• PROBLEM DESCRIPTION:
Begin at the line below that has "anonimal: good idea" and stop after the line that has "in general terms". Please restate only those lines, word for word.

__________________________________________________

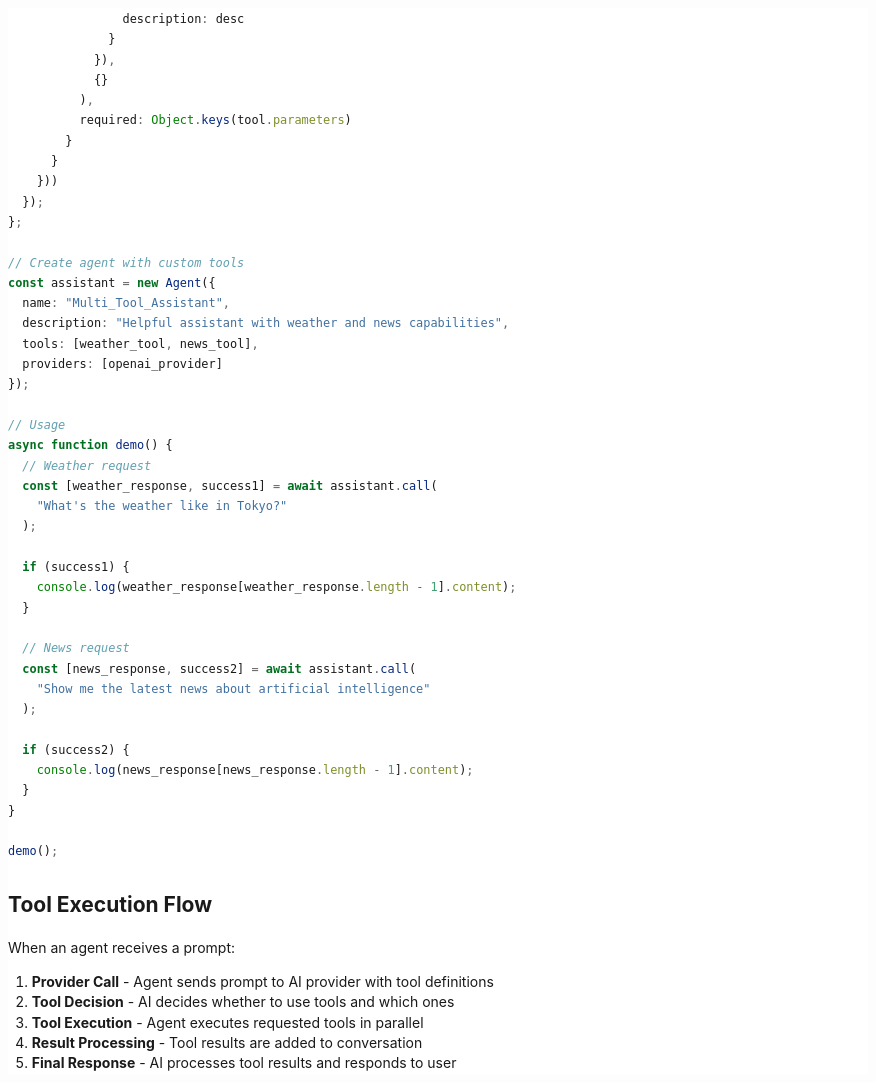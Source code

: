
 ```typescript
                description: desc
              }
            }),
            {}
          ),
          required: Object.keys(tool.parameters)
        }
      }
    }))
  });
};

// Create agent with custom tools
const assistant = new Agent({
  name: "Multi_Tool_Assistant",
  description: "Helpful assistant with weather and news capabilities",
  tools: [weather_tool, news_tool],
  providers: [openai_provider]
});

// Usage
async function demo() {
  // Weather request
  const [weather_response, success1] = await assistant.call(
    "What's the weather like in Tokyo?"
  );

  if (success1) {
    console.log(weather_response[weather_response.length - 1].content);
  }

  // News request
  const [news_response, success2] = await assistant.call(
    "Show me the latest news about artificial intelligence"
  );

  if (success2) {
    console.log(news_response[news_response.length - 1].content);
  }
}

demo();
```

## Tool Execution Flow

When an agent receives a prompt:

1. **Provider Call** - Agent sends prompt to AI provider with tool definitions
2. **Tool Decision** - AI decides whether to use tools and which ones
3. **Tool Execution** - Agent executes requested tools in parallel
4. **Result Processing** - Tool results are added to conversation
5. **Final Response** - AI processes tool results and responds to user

__________________________________________________

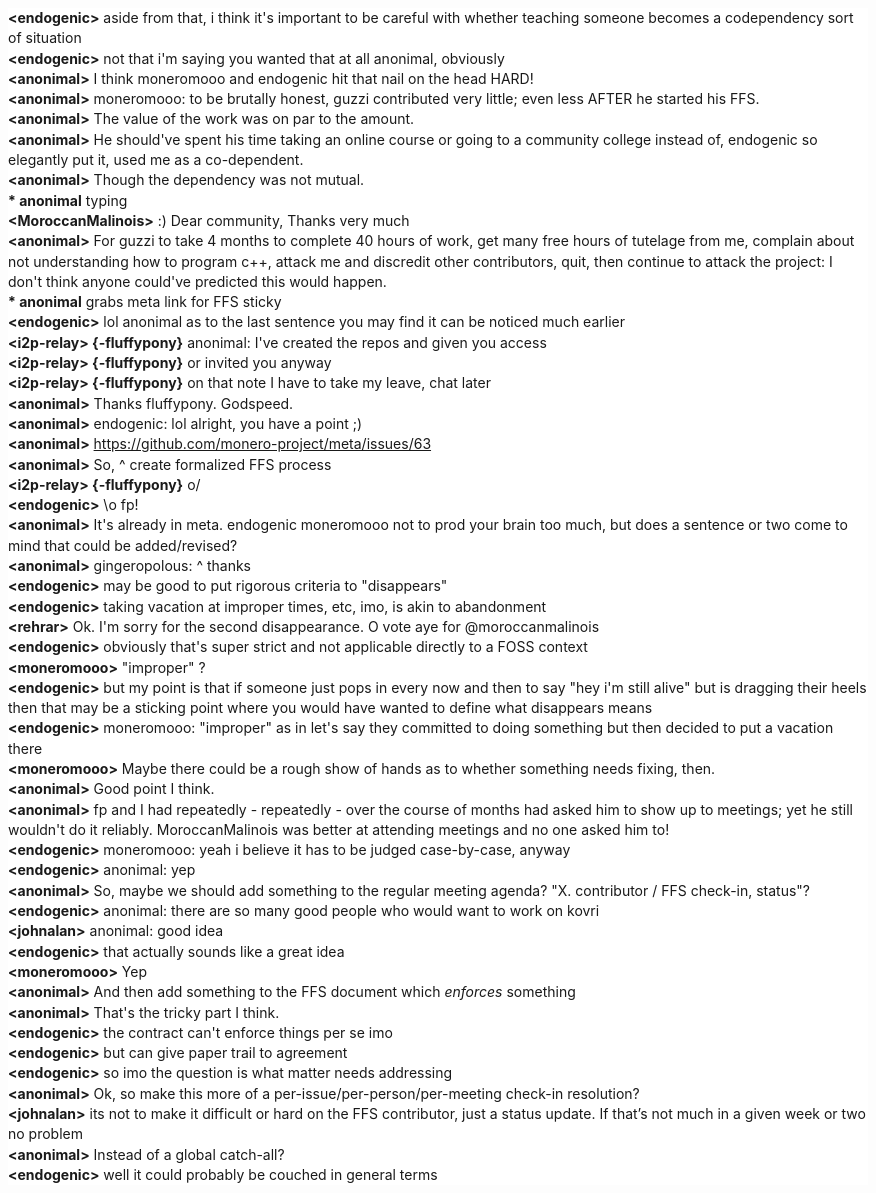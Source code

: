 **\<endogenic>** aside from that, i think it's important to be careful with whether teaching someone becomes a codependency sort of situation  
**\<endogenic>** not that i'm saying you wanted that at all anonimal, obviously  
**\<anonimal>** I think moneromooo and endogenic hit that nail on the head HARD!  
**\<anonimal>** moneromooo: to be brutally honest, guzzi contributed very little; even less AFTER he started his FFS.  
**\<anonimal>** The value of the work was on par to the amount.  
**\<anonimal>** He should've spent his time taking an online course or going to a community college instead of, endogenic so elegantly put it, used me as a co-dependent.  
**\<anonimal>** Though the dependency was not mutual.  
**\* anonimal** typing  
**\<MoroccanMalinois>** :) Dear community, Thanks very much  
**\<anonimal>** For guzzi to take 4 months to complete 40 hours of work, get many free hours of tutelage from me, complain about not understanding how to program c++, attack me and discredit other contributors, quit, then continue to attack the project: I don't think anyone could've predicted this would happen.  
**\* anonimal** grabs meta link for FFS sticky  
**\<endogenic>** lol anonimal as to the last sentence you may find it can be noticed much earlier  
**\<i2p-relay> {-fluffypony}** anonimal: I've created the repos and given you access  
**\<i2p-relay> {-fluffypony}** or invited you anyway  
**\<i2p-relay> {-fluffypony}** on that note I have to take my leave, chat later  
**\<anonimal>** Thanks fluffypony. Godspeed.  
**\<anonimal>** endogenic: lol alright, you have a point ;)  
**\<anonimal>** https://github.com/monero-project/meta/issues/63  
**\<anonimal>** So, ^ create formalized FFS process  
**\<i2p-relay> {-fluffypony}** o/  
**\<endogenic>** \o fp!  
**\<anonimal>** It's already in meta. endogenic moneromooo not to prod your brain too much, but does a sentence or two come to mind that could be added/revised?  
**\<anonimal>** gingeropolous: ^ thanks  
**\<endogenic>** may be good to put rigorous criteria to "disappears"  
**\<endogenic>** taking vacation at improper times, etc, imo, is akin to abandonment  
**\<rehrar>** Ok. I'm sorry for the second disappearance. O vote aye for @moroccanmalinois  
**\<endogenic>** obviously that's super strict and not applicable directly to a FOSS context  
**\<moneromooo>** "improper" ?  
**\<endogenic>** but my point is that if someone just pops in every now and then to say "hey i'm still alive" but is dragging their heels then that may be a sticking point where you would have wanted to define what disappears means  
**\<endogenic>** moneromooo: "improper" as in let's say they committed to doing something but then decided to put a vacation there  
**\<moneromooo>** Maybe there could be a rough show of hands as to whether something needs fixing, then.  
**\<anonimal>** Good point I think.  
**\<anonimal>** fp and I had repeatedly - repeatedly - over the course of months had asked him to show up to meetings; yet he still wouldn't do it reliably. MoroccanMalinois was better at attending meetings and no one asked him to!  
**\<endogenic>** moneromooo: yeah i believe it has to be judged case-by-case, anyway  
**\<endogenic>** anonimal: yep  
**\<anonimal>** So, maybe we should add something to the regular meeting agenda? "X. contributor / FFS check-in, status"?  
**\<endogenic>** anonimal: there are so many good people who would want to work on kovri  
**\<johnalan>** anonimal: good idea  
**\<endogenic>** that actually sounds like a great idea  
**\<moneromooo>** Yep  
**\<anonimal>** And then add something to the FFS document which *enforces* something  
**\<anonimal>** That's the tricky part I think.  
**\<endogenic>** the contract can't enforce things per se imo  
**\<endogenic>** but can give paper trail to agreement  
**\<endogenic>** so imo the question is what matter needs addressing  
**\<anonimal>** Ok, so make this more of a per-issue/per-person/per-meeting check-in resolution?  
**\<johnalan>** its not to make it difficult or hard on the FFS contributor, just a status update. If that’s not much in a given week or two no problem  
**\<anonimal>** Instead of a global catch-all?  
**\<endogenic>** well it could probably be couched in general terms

__________________________________________________

• WRITTEN SOLUTION:
**\<johnalan>** anonimal: good idea  
**\<endogenic>** that actually sounds like a great idea  
**\<moneromooo>** Yep  
**\<anonimal>** And then add something to the FFS document which *enforces* something  
**\<anonimal>** That's the tricky part I think.  
**\<endogenic>** the contract can't enforce things per se imo  
**\<endogenic>** but can give paper trail to agreement  
**\<endogenic>** so imo the question is what matter needs addressing  
**\<anonimal>** Ok, so make this more of a per-issue/per-person/per-meeting check-in resolution?  
**\<johnalan>** its not to make it difficult or hard on the FFS contributor, just a status update. If that’s not much in a given week or two no problem  
**\<anonimal>** Instead of a global catch-all?  
**\<endogenic>** well it could probably be couched in general terms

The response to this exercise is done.